[Saved data entries]

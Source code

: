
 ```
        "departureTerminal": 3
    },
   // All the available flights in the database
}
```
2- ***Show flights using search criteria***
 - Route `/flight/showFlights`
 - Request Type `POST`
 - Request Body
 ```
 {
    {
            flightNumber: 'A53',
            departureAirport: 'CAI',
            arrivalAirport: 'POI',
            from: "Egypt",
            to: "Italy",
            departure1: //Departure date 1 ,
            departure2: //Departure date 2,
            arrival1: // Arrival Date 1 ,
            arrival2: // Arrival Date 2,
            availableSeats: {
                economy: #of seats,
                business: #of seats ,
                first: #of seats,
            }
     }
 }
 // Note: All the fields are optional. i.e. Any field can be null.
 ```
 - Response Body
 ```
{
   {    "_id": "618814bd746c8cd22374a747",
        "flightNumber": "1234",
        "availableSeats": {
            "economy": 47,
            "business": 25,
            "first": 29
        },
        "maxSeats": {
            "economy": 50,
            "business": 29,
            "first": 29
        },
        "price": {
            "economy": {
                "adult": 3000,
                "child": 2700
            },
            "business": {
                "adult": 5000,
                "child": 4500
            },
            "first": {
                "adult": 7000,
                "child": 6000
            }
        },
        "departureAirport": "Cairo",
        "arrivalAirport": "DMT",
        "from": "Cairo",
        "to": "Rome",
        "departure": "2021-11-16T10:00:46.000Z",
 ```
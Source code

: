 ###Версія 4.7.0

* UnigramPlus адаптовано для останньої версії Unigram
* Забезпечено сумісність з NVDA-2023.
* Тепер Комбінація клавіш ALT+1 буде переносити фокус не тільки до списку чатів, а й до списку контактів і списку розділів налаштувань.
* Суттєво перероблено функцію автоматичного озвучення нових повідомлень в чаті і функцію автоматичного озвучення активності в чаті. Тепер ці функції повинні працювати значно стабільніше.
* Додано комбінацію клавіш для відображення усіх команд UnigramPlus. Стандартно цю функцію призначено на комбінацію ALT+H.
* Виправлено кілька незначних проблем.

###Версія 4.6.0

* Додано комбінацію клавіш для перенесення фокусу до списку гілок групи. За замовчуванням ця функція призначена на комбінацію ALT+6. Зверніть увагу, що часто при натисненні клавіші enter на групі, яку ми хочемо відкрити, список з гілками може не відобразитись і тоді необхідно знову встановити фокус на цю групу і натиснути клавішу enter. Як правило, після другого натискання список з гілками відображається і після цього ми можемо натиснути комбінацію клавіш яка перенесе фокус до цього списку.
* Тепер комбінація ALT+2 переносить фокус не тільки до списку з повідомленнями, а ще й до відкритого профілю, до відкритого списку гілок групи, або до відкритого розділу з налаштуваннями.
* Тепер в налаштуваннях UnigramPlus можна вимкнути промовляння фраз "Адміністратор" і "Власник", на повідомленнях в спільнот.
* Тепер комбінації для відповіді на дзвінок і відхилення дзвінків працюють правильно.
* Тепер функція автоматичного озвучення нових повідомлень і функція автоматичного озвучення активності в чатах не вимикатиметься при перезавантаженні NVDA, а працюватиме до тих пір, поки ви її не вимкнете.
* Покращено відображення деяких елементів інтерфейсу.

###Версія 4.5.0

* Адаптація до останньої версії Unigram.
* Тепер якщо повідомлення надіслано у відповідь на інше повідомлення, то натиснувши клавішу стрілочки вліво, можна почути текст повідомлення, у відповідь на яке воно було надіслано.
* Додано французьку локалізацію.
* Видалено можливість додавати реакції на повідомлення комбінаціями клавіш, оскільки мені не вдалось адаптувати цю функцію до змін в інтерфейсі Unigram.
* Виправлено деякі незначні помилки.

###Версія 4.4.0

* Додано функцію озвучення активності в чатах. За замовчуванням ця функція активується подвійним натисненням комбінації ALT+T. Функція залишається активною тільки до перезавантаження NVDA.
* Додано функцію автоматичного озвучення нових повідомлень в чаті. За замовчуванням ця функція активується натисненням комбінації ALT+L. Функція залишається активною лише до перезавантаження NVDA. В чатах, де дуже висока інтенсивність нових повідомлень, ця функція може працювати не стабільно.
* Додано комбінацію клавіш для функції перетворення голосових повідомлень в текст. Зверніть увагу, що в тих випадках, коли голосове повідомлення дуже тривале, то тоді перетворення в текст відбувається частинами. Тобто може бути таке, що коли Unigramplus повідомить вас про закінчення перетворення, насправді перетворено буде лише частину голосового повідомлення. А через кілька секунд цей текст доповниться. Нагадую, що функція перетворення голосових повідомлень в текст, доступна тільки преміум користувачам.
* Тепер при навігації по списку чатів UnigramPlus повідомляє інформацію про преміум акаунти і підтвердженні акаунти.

Exercise brief:
Would you retype all of the data exactly as shown?

Response to the task:
Source code

:
 ```
        "departureTerminal": 3
    },
   // All the available flights in the database
}
```
2- ***Show flights using search criteria***
 - Route `/flight/showFlights`
 - Request Type `POST`
 - Request Body
 ```
 {
    {
            flightNumber: 'A53',
            departureAirport: 'CAI',
            arrivalAirport: 'POI',
            from: "Egypt",
            to: "Italy",
            departure1: //Departure date 1 ,
            departure2: //Departure date 2,
            arrival1: // Arrival Date 1 ,
            arrival2: // Arrival Date 2,
            availableSeats: {
                economy: #of seats,
                business: #of seats ,
                first: #of seats,
            }
     }
 }
 // Note: All the fields are optional. i.e. Any field can be null.
 ```
 - Response Body
 ```
{
   {    "_id": "618814bd746c8cd22374a747",
        "flightNumber": "1234",
        "availableSeats": {
            "economy": 47,
            "business": 25,
            "first": 29
        },
        "maxSeats": {
            "economy": 50,
            "business": 29,
            "first": 29
        },
        "price": {
            "economy": {
                "adult": 3000,
                "child": 2700
            },
            "business": {
                "adult": 5000,
                "child": 4500
            },
            "first": {
                "adult": 7000,
                "child": 6000
            }
        },
        "departureAirport": "Cairo",
        "arrivalAirport": "DMT",
        "from": "Cairo",
        "to": "Rome",
        "departure": "2021-11-16T10:00:46.000Z",
 ```
Source code

: ###Версія 4.7.0

* UnigramPlus адаптовано для останньої версії Unigram
* Забезпечено сумісність з NVDA-2023.
* Тепер Комбінація клавіш ALT+1 буде переносити фокус не тільки до списку чатів, а й до списку контактів і списку розділів налаштувань.
* Суттєво перероблено функцію автоматичного озвучення нових повідомлень в чаті і функцію автоматичного озвучення активності в чаті. Тепер ці функції повинні працювати значно стабільніше.
* Додано комбінацію клавіш для відображення усіх команд UnigramPlus. Стандартно цю функцію призначено на комбінацію ALT+H.
* Виправлено кілька незначних проблем.

###Версія 4.6.0

* Додано комбінацію клавіш для перенесення фокусу до списку гілок групи. За замовчуванням ця функція призначена на комбінацію ALT+6. Зверніть увагу, що часто при натисненні клавіші enter на групі, яку ми хочемо відкрити, список з гілками може не відобразитись і тоді необхідно знову встановити фокус на цю групу і натиснути клавішу enter. Як правило, після другого натискання список з гілками відображається і після цього ми можемо натиснути комбінацію клавіш яка перенесе фокус до цього списку.
* Тепер комбінація ALT+2 переносить фокус не тільки до списку з повідомленнями, а ще й до відкритого профілю, до відкритого списку гілок групи, або до відкритого розділу з налаштуваннями.
* Тепер в налаштуваннях UnigramPlus можна вимкнути промовляння фраз "Адміністратор" і "Власник", на повідомленнях в спільнот.
* Тепер комбінації для відповіді на дзвінок і відхилення дзвінків працюють правильно.
* Тепер функція автоматичного озвучення нових повідомлень і функція автоматичного озвучення активності в чатах не вимикатиметься при перезавантаженні NVDA, а працюватиме до тих пір, поки ви її не вимкнете.
* Покращено відображення деяких елементів інтерфейсу.

###Версія 4.5.0

* Адаптація до останньої версії Unigram.
* Тепер якщо повідомлення надіслано у відповідь на інше повідомлення, то натиснувши клавішу стрілочки вліво, можна почути текст повідомлення, у відповідь на яке воно було надіслано.
* Додано французьку локалізацію.
* Видалено можливість додавати реакції на повідомлення комбінаціями клавіш, оскільки мені не вдалось адаптувати цю функцію до змін в інтерфейсі Unigram.
* Виправлено деякі незначні помилки.

###Версія 4.4.0

* Додано функцію озвучення активності в чатах. За замовчуванням ця функція активується подвійним натисненням комбінації ALT+T. Функція залишається активною тільки до перезавантаження NVDA.
* Додано функцію автоматичного озвучення нових повідомлень в чаті. За замовчуванням ця функція активується натисненням комбінації ALT+L. Функція залишається активною лише до перезавантаження NVDA. В чатах, де дуже висока інтенсивність нових повідомлень, ця функція може працювати не стабільно.
* Додано комбінацію клавіш для функції перетворення голосових повідомлень в текст. Зверніть увагу, що в тих випадках, коли голосове повідомлення дуже тривале, то тоді перетворення в текст відбувається частинами. Тобто може бути таке, що коли Unigramplus повідомить вас про закінчення перетворення, насправді перетворено буде лише частину голосового повідомлення. А через кілька секунд цей текст доповниться. Нагадую, що функція перетворення голосових повідомлень в текст, доступна тільки преміум користувачам.
* Тепер при навігації по списку чатів UnigramPlus повідомляє інформацію про преміум акаунти і підтвердженні акаунти.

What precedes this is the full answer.